Так случилось и с моей повестью "Школьный спектакль". Готовясь к работе, я рассказывал Чуковскому о своей переписке с педагогами, о сочинениях десятиклассников на "вольную", придуманную мною тему, о поочередных встречах сперва с девочками, потом с мальчиками, учившимися в одной школе. Мы часто разговаривали о преподавании литературы - этот мотив в моей повести был один из главных. Я доказывал Корнею Ивановичу, что с 1936 года, когда была написана его известная статья "Литература и школа", почти ничего не изменилось. Он возражал: выходят в свет образцовые издания классиков, в педвузы молодые люди чаще, чем прежде, идут по призванию. Беда только, что учителя этих будущих учителей зачастую лишены эстетического вкуса, недостаточно образованны и, наконец, просто не любят, а стало быть, и не понимают литературу.

Но вот повесть была закончена. Я отнес ее Корнею Ивановичу и стал с нетерпением ждать одобрительного отзыва, в котором почему-то почти не сомневался. Однако надолго затянулось мое ожидание. Не утерпев, я заглянул к Чуковскому и попал в неудачную минуту - он собирался в Москву. Разговор, очень короткий, состоялся в передней. Собственно, разговора не было. Надевая шубу, Корней Иванович сказал протяжно, с одобрительным выражением:

- Лучше такого-то! - Он назвал фамилию. - Гораздо лучше!

На другой день я снова принялся за повесть и переписал ее от первого до последнего слова. Второй вариант я не показал Чуковскому - магическое влияние его краткой рецензии еще продолжалось. Я посоветовался с Н. Л. Степановым, моим старым другом, и написал третий вариант. Он-то и появился в "Новом мире".

Почему же слова Чуковского, на первый взгляд одобрительно оценившего повесть, произвели на меня такое сильное впечатление? Потому, что писатель, которого он назвал, напечатал несколько так называемых "школьных повестей", в которых десятиклассники разговаривали с десятиклассницами, как будто ни те, ни другие не имели понятия о том, откуда берутся дети; где все было приблизительно, в меру слащаво и слегка сдвинуто, - чтобы, не задев ни критиков, ни педагогов, осторожно пройти по касательной рядом с острой современной темой.
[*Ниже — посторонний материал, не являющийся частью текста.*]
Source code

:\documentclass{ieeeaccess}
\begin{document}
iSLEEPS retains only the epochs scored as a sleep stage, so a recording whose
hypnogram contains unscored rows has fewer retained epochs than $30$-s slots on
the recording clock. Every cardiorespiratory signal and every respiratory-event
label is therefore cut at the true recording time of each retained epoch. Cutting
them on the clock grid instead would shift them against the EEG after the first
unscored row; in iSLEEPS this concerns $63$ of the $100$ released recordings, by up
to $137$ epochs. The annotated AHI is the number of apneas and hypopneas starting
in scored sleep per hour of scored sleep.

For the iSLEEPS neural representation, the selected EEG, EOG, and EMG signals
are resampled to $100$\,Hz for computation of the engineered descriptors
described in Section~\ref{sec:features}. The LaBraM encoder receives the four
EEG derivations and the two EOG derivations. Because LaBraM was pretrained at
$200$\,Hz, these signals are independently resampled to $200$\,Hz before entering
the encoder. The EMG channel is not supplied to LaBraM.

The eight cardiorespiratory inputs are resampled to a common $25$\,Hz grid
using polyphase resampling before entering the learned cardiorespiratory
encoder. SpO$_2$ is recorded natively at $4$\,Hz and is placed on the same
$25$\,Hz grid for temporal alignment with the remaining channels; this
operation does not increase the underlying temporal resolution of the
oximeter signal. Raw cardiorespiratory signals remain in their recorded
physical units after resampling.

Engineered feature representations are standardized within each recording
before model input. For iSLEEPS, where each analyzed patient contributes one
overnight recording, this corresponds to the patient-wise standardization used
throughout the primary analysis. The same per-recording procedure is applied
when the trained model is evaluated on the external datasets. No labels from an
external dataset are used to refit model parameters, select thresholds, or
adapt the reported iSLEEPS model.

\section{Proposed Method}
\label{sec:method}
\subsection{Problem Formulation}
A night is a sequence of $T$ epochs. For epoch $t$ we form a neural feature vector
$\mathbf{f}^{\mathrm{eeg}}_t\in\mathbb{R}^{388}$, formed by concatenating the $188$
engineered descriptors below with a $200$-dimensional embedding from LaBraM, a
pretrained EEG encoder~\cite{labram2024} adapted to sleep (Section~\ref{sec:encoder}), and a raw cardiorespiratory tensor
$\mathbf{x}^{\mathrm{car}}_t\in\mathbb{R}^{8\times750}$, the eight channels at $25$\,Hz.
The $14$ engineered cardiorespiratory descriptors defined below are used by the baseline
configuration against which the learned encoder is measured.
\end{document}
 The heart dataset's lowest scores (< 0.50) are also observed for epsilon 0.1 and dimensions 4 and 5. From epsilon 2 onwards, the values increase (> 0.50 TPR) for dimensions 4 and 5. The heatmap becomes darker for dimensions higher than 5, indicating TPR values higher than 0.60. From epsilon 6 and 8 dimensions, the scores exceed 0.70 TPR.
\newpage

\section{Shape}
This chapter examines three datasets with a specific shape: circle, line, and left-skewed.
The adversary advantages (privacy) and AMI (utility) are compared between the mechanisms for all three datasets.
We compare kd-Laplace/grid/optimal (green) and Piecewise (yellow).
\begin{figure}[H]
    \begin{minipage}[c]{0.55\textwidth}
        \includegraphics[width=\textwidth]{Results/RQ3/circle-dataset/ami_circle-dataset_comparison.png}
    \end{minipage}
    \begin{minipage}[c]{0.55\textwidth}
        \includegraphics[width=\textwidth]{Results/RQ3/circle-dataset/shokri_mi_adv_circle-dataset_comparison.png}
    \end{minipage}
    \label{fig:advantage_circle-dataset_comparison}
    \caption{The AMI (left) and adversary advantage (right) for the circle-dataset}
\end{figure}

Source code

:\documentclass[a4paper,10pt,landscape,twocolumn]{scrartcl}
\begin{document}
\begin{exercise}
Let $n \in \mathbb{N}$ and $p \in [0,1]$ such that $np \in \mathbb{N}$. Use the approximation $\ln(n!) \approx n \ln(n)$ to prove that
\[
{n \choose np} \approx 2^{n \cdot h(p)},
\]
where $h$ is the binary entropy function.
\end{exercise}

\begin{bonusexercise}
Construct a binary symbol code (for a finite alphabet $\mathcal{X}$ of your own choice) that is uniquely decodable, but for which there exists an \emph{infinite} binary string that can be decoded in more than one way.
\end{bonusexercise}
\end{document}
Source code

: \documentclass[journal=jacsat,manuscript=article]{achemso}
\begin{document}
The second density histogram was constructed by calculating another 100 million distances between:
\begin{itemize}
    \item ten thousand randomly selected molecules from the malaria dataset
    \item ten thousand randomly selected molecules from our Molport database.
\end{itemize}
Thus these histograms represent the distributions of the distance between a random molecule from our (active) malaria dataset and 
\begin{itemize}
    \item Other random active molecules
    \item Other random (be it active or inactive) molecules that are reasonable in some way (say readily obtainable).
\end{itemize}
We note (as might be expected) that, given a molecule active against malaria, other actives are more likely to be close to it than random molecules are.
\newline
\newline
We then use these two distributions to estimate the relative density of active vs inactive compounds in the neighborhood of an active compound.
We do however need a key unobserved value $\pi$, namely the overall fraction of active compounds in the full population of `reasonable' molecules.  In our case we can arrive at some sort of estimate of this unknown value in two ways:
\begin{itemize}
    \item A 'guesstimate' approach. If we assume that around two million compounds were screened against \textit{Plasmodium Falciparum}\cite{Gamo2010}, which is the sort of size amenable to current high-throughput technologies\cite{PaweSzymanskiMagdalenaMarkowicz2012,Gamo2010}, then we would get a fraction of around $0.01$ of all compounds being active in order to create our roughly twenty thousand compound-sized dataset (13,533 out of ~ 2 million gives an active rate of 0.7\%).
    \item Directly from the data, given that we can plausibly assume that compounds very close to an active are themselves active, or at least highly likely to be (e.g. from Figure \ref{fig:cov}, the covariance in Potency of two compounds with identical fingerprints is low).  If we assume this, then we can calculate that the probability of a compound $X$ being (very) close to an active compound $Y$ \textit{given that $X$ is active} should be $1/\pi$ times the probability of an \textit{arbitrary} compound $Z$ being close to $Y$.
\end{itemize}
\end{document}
После чтения этих произведений на языке оставался вкус розового мусса.

Два слова Чуковского не только предостерегли меня от намерения обойти острые углы, но с размаху перечеркнули самую возможность подобного жанра.

6

Это был редкий, а может быть, даже единственный случай, когда Чуковский оценил мою работу скупо и мимоходом. Впрочем, он не сомневался в том, что его язвительно-любезная оценка будет правильно понята: иначе он впоследствии вернулся бы к ней.

Бывало - и почти всегда - совсем по-другому.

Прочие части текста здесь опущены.